Collected data
══════

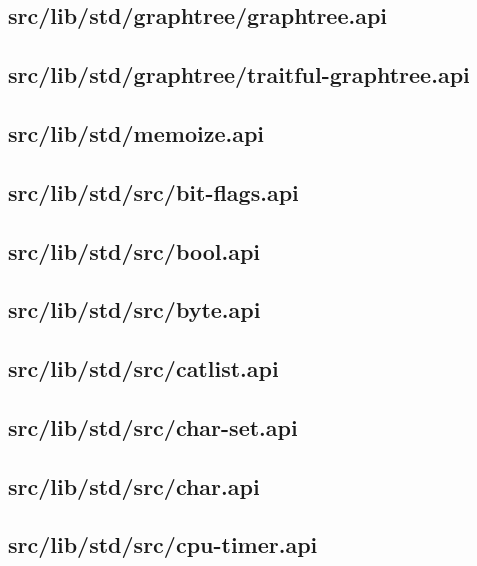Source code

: \subsection{src/lib/std/graphtree/graphtree.api}


\subsection{src/lib/std/graphtree/traitful-graphtree.api}


\subsection{src/lib/std/memoize.api}


\subsection{src/lib/std/src/bit-flags.api}


\subsection{src/lib/std/src/bool.api}


\subsection{src/lib/std/src/byte.api}


\subsection{src/lib/std/src/catlist.api}


\subsection{src/lib/std/src/char-set.api}


\subsection{src/lib/std/src/char.api}


\subsection{src/lib/std/src/cpu-timer.api}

══════

**Requirement:**
Work through the records above. Copy every line with the string "graphtree".

**Problem solution:**
: \subsection{src/lib/std/graphtree/graphtree.api}
\subsection{src/lib/std/graphtree/traitful-graphtree.api}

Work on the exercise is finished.